BEGIN Records for the task

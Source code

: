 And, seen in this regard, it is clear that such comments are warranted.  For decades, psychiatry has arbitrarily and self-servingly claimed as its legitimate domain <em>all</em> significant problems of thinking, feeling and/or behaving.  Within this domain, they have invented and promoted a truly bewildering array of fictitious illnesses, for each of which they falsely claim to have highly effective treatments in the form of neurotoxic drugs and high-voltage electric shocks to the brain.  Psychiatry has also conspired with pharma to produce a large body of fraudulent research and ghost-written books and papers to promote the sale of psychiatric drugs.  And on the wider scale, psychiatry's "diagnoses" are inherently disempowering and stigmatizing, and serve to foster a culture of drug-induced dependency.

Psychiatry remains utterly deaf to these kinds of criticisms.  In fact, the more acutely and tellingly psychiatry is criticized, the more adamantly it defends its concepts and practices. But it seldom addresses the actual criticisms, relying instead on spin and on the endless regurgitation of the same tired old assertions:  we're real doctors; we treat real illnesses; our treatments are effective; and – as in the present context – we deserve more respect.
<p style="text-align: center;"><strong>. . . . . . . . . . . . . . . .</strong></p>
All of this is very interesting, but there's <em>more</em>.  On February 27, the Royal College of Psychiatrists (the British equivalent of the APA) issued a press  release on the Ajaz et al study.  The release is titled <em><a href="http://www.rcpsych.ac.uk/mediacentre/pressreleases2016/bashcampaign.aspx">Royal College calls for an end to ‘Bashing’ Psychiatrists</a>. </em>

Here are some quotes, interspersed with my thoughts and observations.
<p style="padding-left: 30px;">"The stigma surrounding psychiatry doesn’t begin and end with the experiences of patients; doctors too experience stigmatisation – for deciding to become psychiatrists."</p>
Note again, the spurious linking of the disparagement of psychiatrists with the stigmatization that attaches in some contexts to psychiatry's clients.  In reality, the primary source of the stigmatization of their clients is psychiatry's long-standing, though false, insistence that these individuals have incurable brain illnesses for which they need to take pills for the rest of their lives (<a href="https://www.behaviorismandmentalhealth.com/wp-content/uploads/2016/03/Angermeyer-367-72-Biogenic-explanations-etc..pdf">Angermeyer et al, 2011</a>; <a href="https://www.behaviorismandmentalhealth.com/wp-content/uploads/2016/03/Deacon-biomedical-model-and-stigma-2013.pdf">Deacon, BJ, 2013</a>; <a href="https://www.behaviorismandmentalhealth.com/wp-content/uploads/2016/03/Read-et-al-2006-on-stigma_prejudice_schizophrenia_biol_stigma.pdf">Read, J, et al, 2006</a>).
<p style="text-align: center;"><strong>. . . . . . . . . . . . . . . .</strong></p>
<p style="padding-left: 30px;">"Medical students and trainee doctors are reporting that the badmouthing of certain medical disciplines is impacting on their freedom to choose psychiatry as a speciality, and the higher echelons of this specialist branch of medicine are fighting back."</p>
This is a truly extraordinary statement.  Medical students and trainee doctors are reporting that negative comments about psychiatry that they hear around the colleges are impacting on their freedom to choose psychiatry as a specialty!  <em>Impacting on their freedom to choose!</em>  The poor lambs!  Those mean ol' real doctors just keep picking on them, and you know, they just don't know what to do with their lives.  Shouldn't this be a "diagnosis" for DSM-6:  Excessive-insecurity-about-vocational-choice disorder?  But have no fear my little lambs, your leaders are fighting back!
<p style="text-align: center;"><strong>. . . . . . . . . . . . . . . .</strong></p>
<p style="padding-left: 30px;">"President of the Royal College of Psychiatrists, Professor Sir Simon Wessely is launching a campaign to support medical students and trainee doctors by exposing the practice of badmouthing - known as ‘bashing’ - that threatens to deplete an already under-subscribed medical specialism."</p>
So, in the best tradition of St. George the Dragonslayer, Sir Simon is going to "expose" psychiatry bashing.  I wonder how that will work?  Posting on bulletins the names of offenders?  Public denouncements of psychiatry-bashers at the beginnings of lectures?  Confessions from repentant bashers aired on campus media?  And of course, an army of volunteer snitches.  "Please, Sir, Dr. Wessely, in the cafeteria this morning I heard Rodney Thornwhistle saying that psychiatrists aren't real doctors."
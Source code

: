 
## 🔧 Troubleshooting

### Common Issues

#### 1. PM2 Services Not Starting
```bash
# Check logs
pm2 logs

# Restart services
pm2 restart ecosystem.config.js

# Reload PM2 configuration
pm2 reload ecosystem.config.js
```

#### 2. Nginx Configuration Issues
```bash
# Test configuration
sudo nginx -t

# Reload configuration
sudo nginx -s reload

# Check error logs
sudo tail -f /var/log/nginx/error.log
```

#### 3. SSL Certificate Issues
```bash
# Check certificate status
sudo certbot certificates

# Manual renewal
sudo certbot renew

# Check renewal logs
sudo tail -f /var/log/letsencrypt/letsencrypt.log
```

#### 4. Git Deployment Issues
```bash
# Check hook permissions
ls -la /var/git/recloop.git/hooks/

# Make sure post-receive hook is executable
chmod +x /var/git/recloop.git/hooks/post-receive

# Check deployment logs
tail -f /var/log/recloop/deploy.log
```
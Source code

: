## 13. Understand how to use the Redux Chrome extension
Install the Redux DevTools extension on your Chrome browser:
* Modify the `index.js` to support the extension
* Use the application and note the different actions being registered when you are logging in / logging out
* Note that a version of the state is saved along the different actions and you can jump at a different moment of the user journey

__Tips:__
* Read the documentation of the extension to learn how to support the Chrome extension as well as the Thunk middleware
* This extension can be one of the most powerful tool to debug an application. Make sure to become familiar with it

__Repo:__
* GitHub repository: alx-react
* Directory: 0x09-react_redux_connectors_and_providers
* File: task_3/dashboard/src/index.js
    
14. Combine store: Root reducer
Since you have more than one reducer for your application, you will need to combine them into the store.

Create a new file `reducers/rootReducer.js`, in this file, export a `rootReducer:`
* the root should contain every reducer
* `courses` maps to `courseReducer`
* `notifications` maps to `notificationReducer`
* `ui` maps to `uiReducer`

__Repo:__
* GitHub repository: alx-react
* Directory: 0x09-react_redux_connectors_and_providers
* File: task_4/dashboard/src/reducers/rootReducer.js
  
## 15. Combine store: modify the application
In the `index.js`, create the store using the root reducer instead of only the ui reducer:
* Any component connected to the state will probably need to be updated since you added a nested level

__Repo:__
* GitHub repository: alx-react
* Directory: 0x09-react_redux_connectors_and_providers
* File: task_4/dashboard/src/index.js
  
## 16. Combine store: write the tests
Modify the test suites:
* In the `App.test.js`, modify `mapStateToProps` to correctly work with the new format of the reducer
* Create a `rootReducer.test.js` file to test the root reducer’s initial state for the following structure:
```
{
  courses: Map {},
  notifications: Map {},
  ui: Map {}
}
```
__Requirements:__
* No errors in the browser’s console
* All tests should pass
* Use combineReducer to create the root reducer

END Records for the task

_Your instructions_:
Exact copies of every record are required, so retype them in full.

_Answer box_:
Source code

: And, seen in this regard, it is clear that such comments are warranted.  For decades, psychiatry has arbitrarily and self-servingly claimed as its legitimate domain <em>all</em> significant problems of thinking, feeling and/or behaving.  Within this domain, they have invented and promoted a truly bewildering array of fictitious illnesses, for each of which they falsely claim to have highly effective treatments in the form of neurotoxic drugs and high-voltage electric shocks to the brain.  Psychiatry has also conspired with pharma to produce a large body of fraudulent research and ghost-written books and papers to promote the sale of psychiatric drugs.  And on the wider scale, psychiatry's "diagnoses" are inherently disempowering and stigmatizing, and serve to foster a culture of drug-induced dependency.

Psychiatry remains utterly deaf to these kinds of criticisms.  In fact, the more acutely and tellingly psychiatry is criticized, the more adamantly it defends its concepts and practices. But it seldom addresses the actual criticisms, relying instead on spin and on the endless regurgitation of the same tired old assertions:  we're real doctors; we treat real illnesses; our treatments are effective; and – as in the present context – we deserve more respect.
<p style="text-align: center;"><strong>. . . . . . . . . . . . . . . .</strong></p>
All of this is very interesting, but there's <em>more</em>.  On February 27, the Royal College of Psychiatrists (the British equivalent of the APA) issued a press  release on the Ajaz et al study.  The release is titled <em><a href="http://www.rcpsych.ac.uk/mediacentre/pressreleases2016/bashcampaign.aspx">Royal College calls for an end to ‘Bashing’ Psychiatrists</a>. </em>

Here are some quotes, interspersed with my thoughts and observations.
<p style="padding-left: 30px;">"The stigma surrounding psychiatry doesn’t begin and end with the experiences of patients; doctors too experience stigmatisation – for deciding to become psychiatrists."</p>
Note again, the spurious linking of the disparagement of psychiatrists with the stigmatization that attaches in some contexts to psychiatry's clients.  In reality, the primary source of the stigmatization of their clients is psychiatry's long-standing, though false, insistence that these individuals have incurable brain illnesses for which they need to take pills for the rest of their lives (<a href="https://www.behaviorismandmentalhealth.com/wp-content/uploads/2016/03/Angermeyer-367-72-Biogenic-explanations-etc..pdf">Angermeyer et al, 2011</a>; <a href="https://www.behaviorismandmentalhealth.com/wp-content/uploads/2016/03/Deacon-biomedical-model-and-stigma-2013.pdf">Deacon, BJ, 2013</a>; <a href="https://www.behaviorismandmentalhealth.com/wp-content/uploads/2016/03/Read-et-al-2006-on-stigma_prejudice_schizophrenia_biol_stigma.pdf">Read, J, et al, 2006</a>).
<p style="text-align: center;"><strong>. . . . . . . . . . . . . . . .</strong></p>
<p style="padding-left: 30px;">"Medical students and trainee doctors are reporting that the badmouthing of certain medical disciplines is impacting on their freedom to choose psychiatry as a speciality, and the higher echelons of this specialist branch of medicine are fighting back."</p>
This is a truly extraordinary statement.  Medical students and trainee doctors are reporting that negative comments about psychiatry that they hear around the colleges are impacting on their freedom to choose psychiatry as a specialty!  <em>Impacting on their freedom to choose!</em>  The poor lambs!  Those mean ol' real doctors just keep picking on them, and you know, they just don't know what to do with their lives.  Shouldn't this be a "diagnosis" for DSM-6:  Excessive-insecurity-about-vocational-choice disorder?  But have no fear my little lambs, your leaders are fighting back!
<p style="text-align: center;"><strong>. . . . . . . . . . . . . . . .</strong></p>
<p style="padding-left: 30px;">"President of the Royal College of Psychiatrists, Professor Sir Simon Wessely is launching a campaign to support medical students and trainee doctors by exposing the practice of badmouthing - known as ‘bashing’ - that threatens to deplete an already under-subscribed medical specialism."</p>
So, in the best tradition of St. George the Dragonslayer, Sir Simon is going to "expose" psychiatry bashing.  I wonder how that will work?  Posting on bulletins the names of offenders?  Public denouncements of psychiatry-bashers at the beginnings of lectures?  Confessions from repentant bashers aired on campus media?  And of course, an army of volunteer snitches.  "Please, Sir, Dr. Wessely, in the cafeteria this morning I heard Rodney Thornwhistle saying that psychiatrists aren't real doctors."
Source code

: 
## 🔧 Troubleshooting

### Common Issues

#### 1. PM2 Services Not Starting
```bash
# Check logs
pm2 logs

# Restart services
pm2 restart ecosystem.config.js

# Reload PM2 configuration
pm2 reload ecosystem.config.js
```

#### 2. Nginx Configuration Issues
```bash
# Test configuration
sudo nginx -t

# Reload configuration
sudo nginx -s reload

# Check error logs
sudo tail -f /var/log/nginx/error.log
```

#### 3. SSL Certificate Issues
```bash
# Check certificate status
sudo certbot certificates

# Manual renewal
sudo certbot renew

# Check renewal logs
sudo tail -f /var/log/letsencrypt/letsencrypt.log
```

#### 4. Git Deployment Issues
```bash
# Check hook permissions
ls -la /var/git/recloop.git/hooks/

# Make sure post-receive hook is executable
chmod +x /var/git/recloop.git/hooks/post-receive

# Check deployment logs
tail -f /var/log/recloop/deploy.log
```
Source code

:## 13. Understand how to use the Redux Chrome extension
Install the Redux DevTools extension on your Chrome browser:
* Modify the `index.js` to support the extension
* Use the application and note the different actions being registered when you are logging in / logging out
* Note that a version of the state is saved along the different actions and you can jump at a different moment of the user journey

__Tips:__
* Read the documentation of the extension to learn how to support the Chrome extension as well as the Thunk middleware
* This extension can be one of the most powerful tool to debug an application. Make sure to become familiar with it

__Repo:__
* GitHub repository: alx-react
* Directory: 0x09-react_redux_connectors_and_providers
* File: task_3/dashboard/src/index.js
    
14. Combine store: Root reducer
Since you have more than one reducer for your application, you will need to combine them into the store.

Create a new file `reducers/rootReducer.js`, in this file, export a `rootReducer:`
* the root should contain every reducer
* `courses` maps to `courseReducer`
* `notifications` maps to `notificationReducer`
* `ui` maps to `uiReducer`

__Repo:__
* GitHub repository: alx-react
* Directory: 0x09-react_redux_connectors_and_providers
* File: task_4/dashboard/src/reducers/rootReducer.js
  
## 15. Combine store: modify the application
In the `index.js`, create the store using the root reducer instead of only the ui reducer:
* Any component connected to the state will probably need to be updated since you added a nested level

__Repo:__
* GitHub repository: alx-react
* Directory: 0x09-react_redux_connectors_and_providers
* File: task_4/dashboard/src/index.js
  
## 16. Combine store: write the tests
Modify the test suites:
* In the `App.test.js`, modify `mapStateToProps` to correctly work with the new format of the reducer
* Create a `rootReducer.test.js` file to test the root reducer’s initial state for the following structure:
```
{
  courses: Map {},
  notifications: Map {},
  ui: Map {}
}
```
__Requirements:__
* No errors in the browser’s console
* All tests should pass
* Use combineReducer to create the root reducer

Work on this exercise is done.